Anyway, I signed up for six classes and enjoyed everyone of them. I learned some really cool stitch patterns and lots of other cool stuff. First class I took was Elongated Stitch Enchantment with Merike Saarniit. She's supposed to be coming out with a book soon (the book is definitely coming out, the question is how soon?) and we all need to get copies of it. It's going to be ubercool. Anyway, elongated stitches are stitches where you wrap the yarn around the needle more than one time and then do something with the longer stitch that produces. Most of the time, you carry it up your knitting and knit it a few rows up - sometimes in the same place you knit it and sometimes a few stitches to the left or right. Occasionally, you twist that stitch either alone or with other stitches. Sometimes, you wrap that long stitch around other stitches to create a pattern or texture. These crazy things can be done with one or two or more colors of yarn - the blue and purple thing is the sampler we made in that class.



Then I took Nupps: Bobble and Buds also from Merike. Nupp is pronounced like soup. Merike (prounounced like America) goes nuts if you pronounce it like pups. Anyway, the yellow/green is the sampler we did in that class. The green bobbles are called berries because there is no more than one stitch between them - normally there would be another row right above those but I ran out of time. I really like the wrapped stitches because they make such a terrific texture.



Betsy Hershberg taught the Bead Knitting Sampler class. It was all about how to get beads in your knitting and get them to stay where you want them and fit together the way you want them. That seems like such an easy thing to do, but I know that I wasn't happy when I knit the fish purse because the beads didn't want to do what I wanted them to do. Anyway, in the sampler, each row is a different technique for placing beads and several rows have two or more variations of the technique. Now I need to find a beaded project . . . but not another fish bag.

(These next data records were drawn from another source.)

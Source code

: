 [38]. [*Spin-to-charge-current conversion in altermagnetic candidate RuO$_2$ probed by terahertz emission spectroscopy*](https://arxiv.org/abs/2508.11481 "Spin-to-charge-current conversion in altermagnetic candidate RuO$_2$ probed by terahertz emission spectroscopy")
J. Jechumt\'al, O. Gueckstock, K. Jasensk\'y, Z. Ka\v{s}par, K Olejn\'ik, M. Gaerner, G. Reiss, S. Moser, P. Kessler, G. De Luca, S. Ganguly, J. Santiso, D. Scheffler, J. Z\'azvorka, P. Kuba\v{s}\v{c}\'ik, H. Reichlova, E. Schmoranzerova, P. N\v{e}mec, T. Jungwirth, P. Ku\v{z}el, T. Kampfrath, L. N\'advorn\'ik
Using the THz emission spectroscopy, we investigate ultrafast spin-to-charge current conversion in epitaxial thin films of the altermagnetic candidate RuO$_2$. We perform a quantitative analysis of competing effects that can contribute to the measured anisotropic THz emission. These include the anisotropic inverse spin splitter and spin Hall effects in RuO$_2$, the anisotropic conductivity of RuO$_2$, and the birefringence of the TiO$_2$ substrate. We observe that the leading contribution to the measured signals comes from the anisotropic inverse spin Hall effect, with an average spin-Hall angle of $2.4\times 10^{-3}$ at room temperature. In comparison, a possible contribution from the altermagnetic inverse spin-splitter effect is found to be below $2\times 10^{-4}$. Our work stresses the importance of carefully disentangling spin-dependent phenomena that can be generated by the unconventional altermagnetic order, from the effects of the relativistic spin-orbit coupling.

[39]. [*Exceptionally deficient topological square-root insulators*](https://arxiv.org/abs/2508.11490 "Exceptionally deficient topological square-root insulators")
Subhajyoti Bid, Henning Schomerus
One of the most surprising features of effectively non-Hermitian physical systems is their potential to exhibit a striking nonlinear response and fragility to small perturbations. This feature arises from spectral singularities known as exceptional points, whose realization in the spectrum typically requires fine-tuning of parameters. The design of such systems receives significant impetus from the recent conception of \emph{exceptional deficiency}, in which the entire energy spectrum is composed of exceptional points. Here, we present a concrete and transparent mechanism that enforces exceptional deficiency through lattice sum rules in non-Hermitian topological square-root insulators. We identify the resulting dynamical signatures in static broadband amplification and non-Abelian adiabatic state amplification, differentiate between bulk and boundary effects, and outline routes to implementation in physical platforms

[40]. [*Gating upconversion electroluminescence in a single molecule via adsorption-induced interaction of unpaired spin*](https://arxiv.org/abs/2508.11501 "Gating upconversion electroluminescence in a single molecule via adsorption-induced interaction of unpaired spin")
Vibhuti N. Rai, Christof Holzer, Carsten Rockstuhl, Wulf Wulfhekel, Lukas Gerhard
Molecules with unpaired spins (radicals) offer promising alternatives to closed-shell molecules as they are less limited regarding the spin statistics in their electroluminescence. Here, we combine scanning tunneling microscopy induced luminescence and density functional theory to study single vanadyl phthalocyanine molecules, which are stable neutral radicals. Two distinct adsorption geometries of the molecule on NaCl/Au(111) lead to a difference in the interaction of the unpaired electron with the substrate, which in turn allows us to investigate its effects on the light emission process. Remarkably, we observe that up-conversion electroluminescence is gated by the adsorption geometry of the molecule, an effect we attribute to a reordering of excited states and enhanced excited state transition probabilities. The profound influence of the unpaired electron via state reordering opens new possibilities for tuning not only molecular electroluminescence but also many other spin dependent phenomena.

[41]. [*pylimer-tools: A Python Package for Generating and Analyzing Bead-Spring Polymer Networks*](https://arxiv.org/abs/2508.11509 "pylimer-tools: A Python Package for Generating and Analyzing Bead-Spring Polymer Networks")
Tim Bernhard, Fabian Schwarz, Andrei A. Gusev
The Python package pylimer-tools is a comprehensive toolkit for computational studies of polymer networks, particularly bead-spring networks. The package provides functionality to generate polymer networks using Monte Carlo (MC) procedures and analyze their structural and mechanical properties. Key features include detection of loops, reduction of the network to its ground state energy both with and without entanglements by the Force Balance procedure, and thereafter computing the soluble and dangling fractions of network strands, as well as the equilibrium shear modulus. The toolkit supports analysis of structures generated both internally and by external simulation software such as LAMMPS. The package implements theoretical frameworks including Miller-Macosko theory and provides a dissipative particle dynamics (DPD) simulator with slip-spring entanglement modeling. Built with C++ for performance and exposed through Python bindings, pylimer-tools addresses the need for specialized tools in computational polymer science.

I know you are looking at this pink thing and thinking "That's just plain knitting and she took a class to do that - what is she, crazy?" And yes, you are right, it is just plain stockinette with a few rows of seed stitch, two rows of ribbing and a few yarn overs with k2togs. However, this is very special knitting. Normally, I knit from the left needle to the right needle with the stockinette side facing me. This swatch was knit entirely from the right needle to the left. I knit and purled everystitch on this backwards . . .

And the last class I took was called 3-2-1: Three 2 color patterns, One color at a time taught again by Merike Saarniit. If you look at the wrister (it's actually too small for anyone here's wrist but that's because I knit it on small needles) it looks like I've knit two colors on the same row in several places but I haven't. This is knit using estonian pattent and elongated stitches. I'm going to go back and make two full sized wristers using the same yarns because I think they are pretty.
Next year, we should all go to stitches or Sock Summit or SOAR or somewhere together.